Exercise directions
Below are records; the lines starting at the one with "- https://api.ipify.org" and ending at the one with "RMDX Integration Tests" must be reproduced exactly, both included. Pictures must not appear.

Provided information
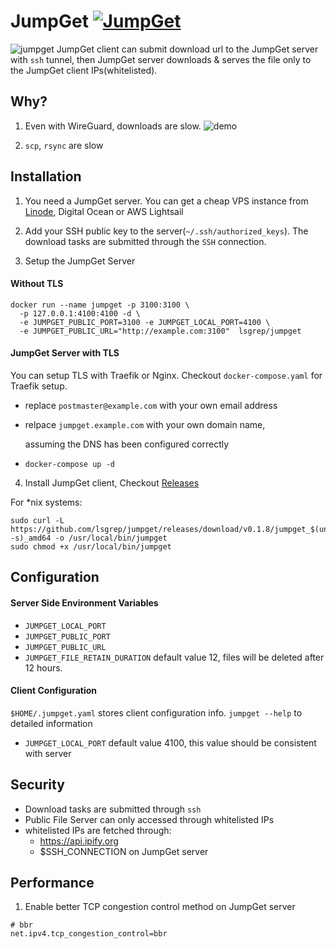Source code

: # JumpGet [![JumpGet](https://circleci.com/gh/lsgrep/jumpget.svg?style=svg)](https://circleci.com/gh/lsgrep/jumpget)

![jumpget](https://raw.githubusercontent.com/lsgrep/jumpget/master/assets/jumpget.png)
JumpGet client can submit download url to the JumpGet server with `ssh` tunnel, then JumpGet server downloads & serves the file
only to the JumpGet client IPs(whitelisted).


## Why?

1. Even with WireGuard, downloads are slow.
   ![demo](https://raw.githubusercontent.com/lsgrep/jumpget/master/assets/lulu.png)

2. `scp`, `rsync` are slow

## Installation

1. You need a JumpGet server. You can get a cheap VPS instance
   from [Linode](https://www.linode.com/?r=ceabf8f0da919a9253a7c5a8757366ad7bbfc30f), Digital Ocean or AWS Lightsail

2. Add your SSH public key to the server(`~/.ssh/authorized_keys`). The download tasks are submitted through the `SSH`
   connection.
3. Setup the JumpGet Server

#### Without TLS

```
docker run --name jumpget -p 3100:3100 \
  -p 127.0.0.1:4100:4100 -d \
  -e JUMPGET_PUBLIC_PORT=3100 -e JUMPGET_LOCAL_PORT=4100 \
  -e JUMPGET_PUBLIC_URL="http://example.com:3100"  lsgrep/jumpget

```

#### JumpGet Server with TLS

You can setup TLS with Traefik or Nginx. Checkout `docker-compose.yaml` for Traefik setup.

- replace `postmaster@example.com` with your own email address
- relpace `jumpget.example.com` with your own domain name,

  assuming the DNS has been configured correctly

- `docker-compose up -d`

4. Install JumpGet client, Checkout [Releases](https://github.com/lsgrep/jumpget/releases)

For *nix systems:

```
sudo curl -L https://github.com/lsgrep/jumpget/releases/download/v0.1.8/jumpget_$(uname -s)_amd64 -o /usr/local/bin/jumpget
sudo chmod +x /usr/local/bin/jumpget
```

## Configuration

#### Server Side Environment Variables

- `JUMPGET_LOCAL_PORT`
- `JUMPGET_PUBLIC_PORT`
- `JUMPGET_PUBLIC_URL`
- `JUMPGET_FILE_RETAIN_DURATION` default value 12, files will be deleted after 12 hours.

#### Client Configuration

`$HOME/.jumpget.yaml` stores client configuration info. `jumpget --help` to detailed information

- `JUMPGET_LOCAL_PORT` default value 4100, this value should be consistent with server

## Security

- Download tasks are submitted through `ssh`
- Public File Server can only accessed through whitelisted IPs
- whitelisted IPs are fetched through:
    - https://api.ipify.org
    - $SSH_CONNECTION on JumpGet server

## Performance

1. Enable better TCP congestion control method on JumpGet server

```
# bbr
net.ipv4.tcp_congestion_control=bbr
```

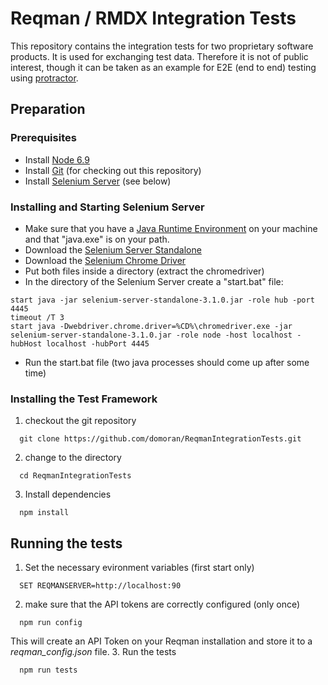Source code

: # Reqman / RMDX Integration Tests

This repository contains the integration tests for two proprietary software products. It is used for exchanging test data. Therefore it is not of public interest, though it can be taken as an example for E2E (end to end) testing using [protractor](http://www.protractortest.org).


## Preparation


### Prerequisites

* Install [Node 6.9](https://nodejs.org)
* Install [Git](https://git-scm.com/) (for checking out this repository)
* Install [Selenium Server](http://docs.seleniumhq.org/download) (see below)

### Installing and Starting Selenium Server

* Make sure that you have a [Java Runtime Environment](https://www.java.com/de/download/) on your machine and that "java.exe" is on your path.
* Download the [Selenium Server Standalone](http://selenium-release.storage.googleapis.com/3.1/selenium-server-standalone-3.1.0.jar)
* Download the [Selenium Chrome Driver](https://chromedriver.storage.googleapis.com/2.27/chromedriver_win32.zip)
* Put both files inside a directory (extract the chromedriver)
* In the directory of the Selenium Server create a "start.bat" file:

```
start java -jar selenium-server-standalone-3.1.0.jar -role hub -port 4445
timeout /T 3
start java -Dwebdriver.chrome.driver=%CD%\chromedriver.exe -jar selenium-server-standalone-3.1.0.jar -role node -host localhost -hubHost localhost -hubPort 4445
```
* Run the start.bat file (two java processes should come up after some time)

### Installing the Test Framework

1. checkout the git repository
```
  git clone https://github.com/domoran/ReqmanIntegrationTests.git
```
2. change to the directory
```
  cd ReqmanIntegrationTests
```
3. Install dependencies
```
  npm install
```

## Running the tests

1. Set the necessary evironment variables (first start only)
```
  SET REQMANSERVER=http://localhost:90
```
2. make sure that the API tokens are correctly configured (only once)
```
  npm run config
```
This will create an API Token on your Reqman installation and store it to a *reqman_config.json* file.
3. Run the tests
```
  npm run tests
```



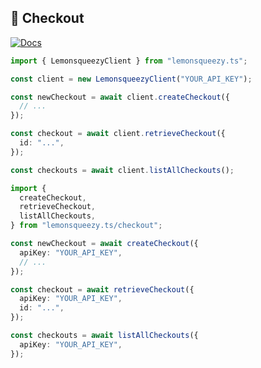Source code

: ## 🛒 Checkout

[![Docs](https://img.shields.io/badge/-Docs-blue.svg?style=for-the-badge)](https://docs.lemonsqueezy.com/api/checkouts)

```typescript
import { LemonsqueezyClient } from "lemonsqueezy.ts";

const client = new LemonsqueezyClient("YOUR_API_KEY");

const newCheckout = await client.createCheckout({
  // ...
});

const checkout = await client.retrieveCheckout({
  id: "...",
});

const checkouts = await client.listAllCheckouts();
```

```typescript
import {
  createCheckout,
  retrieveCheckout,
  listAllCheckouts,
} from "lemonsqueezy.ts/checkout";

const newCheckout = await createCheckout({
  apiKey: "YOUR_API_KEY",
  // ...
});

const checkout = await retrieveCheckout({
  apiKey: "YOUR_API_KEY",
  id: "...",
});

const checkouts = await listAllCheckouts({
  apiKey: "YOUR_API_KEY",
});
```
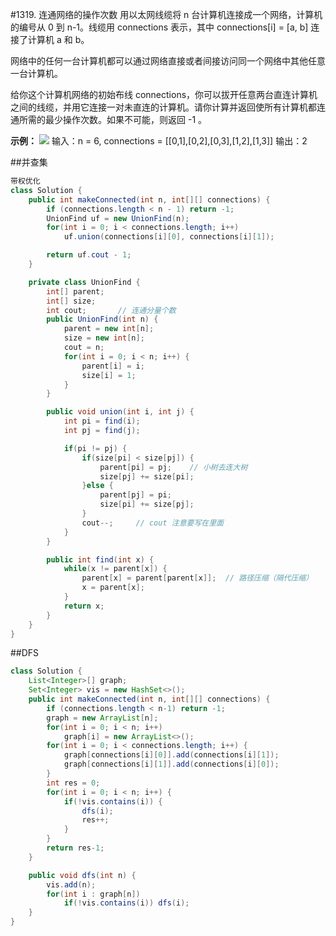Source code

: #1319. 连通网络的操作次数
用以太网线缆将 n 台计算机连接成一个网络，计算机的编号从 0 到 n-1。线缆用 connections 表示，其中 connections[i] = [a, b] 连接了计算机 a 和 b。

网络中的任何一台计算机都可以通过网络直接或者间接访问同一个网络中其他任意一台计算机。

给你这个计算机网络的初始布线 connections，你可以拔开任意两台直连计算机之间的线缆，并用它连接一对未直连的计算机。请你计算并返回使所有计算机都连通所需的最少操作次数。如果不可能，则返回 -1 。 

**示例：**
![](../pic/Number_of_Operations_to_Make_Network_Connected.png)
输入：n = 6, connections = [[0,1],[0,2],[0,3],[1,2],[1,3]]
输出：2

##并查集

```java
带权优化
class Solution {
    public int makeConnected(int n, int[][] connections) {
        if (connections.length < n - 1) return -1;
        UnionFind uf = new UnionFind(n);
        for(int i = 0; i < connections.length; i++)
            uf.union(connections[i][0], connections[i][1]);

        return uf.cout - 1;
    }

    private class UnionFind {
        int[] parent;
        int[] size;
        int cout;       // 连通分量个数
        public UnionFind(int n) {
            parent = new int[n];
            size = new int[n];
            cout = n;
            for(int i = 0; i < n; i++) {
                parent[i] = i;
                size[i] = 1;
            }
        }

        public void union(int i, int j) {
            int pi = find(i);
            int pj = find(j);

            if(pi != pj) {
                if(size[pi] < size[pj]) {
                    parent[pi] = pj;	// 小树去连大树
                    size[pj] += size[pi];
                }else {
                    parent[pj] = pi;
                    size[pi] += size[pj];
                }
                cout--;     // cout 注意要写在里面
            }
        }

        public int find(int x) {
            while(x != parent[x]) {
                parent[x] = parent[parent[x]];  // 路径压缩（隔代压缩）
                x = parent[x];
            }
            return x;
        }
    }
}


```

##DFS
```java
class Solution {
    List<Integer>[] graph;
    Set<Integer> vis = new HashSet<>();
    public int makeConnected(int n, int[][] connections) {
        if (connections.length < n-1) return -1;
        graph = new ArrayList[n];
        for(int i = 0; i < n; i++)
            graph[i] = new ArrayList<>();
        for(int i = 0; i < connections.length; i++) {
            graph[connections[i][0]].add(connections[i][1]);
            graph[connections[i][1]].add(connections[i][0]);
        }
        int res = 0;
        for(int i = 0; i < n; i++) {
            if(!vis.contains(i)) {
                dfs(i);
                res++;
            }
        }
        return res-1;
    }

    public void dfs(int n) {
        vis.add(n);
        for(int i : graph[n])
            if(!vis.contains(i)) dfs(i);
    }
}
```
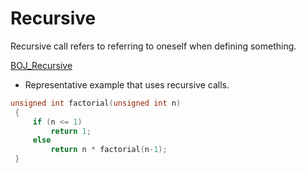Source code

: # Recursive 

Recursive call refers to referring to oneself when defining something.

[BOJ_Recursive](https://www.acmicpc.net/step/19)

+ Representative example that uses recursive calls.

```c
unsigned int factorial(unsigned int n)
 {
     if (n <= 1)
         return 1;
     else
         return n * factorial(n-1);
 }
 ```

Response to this task
    - https://api.ipify.org
    - $SSH_CONNECTION on JumpGet server

## Performance

1. Enable better TCP congestion control method on JumpGet server

```
# bbr
net.ipv4.tcp_congestion_control=bbr
```

Source code

: # Reqman / RMDX Integration Tests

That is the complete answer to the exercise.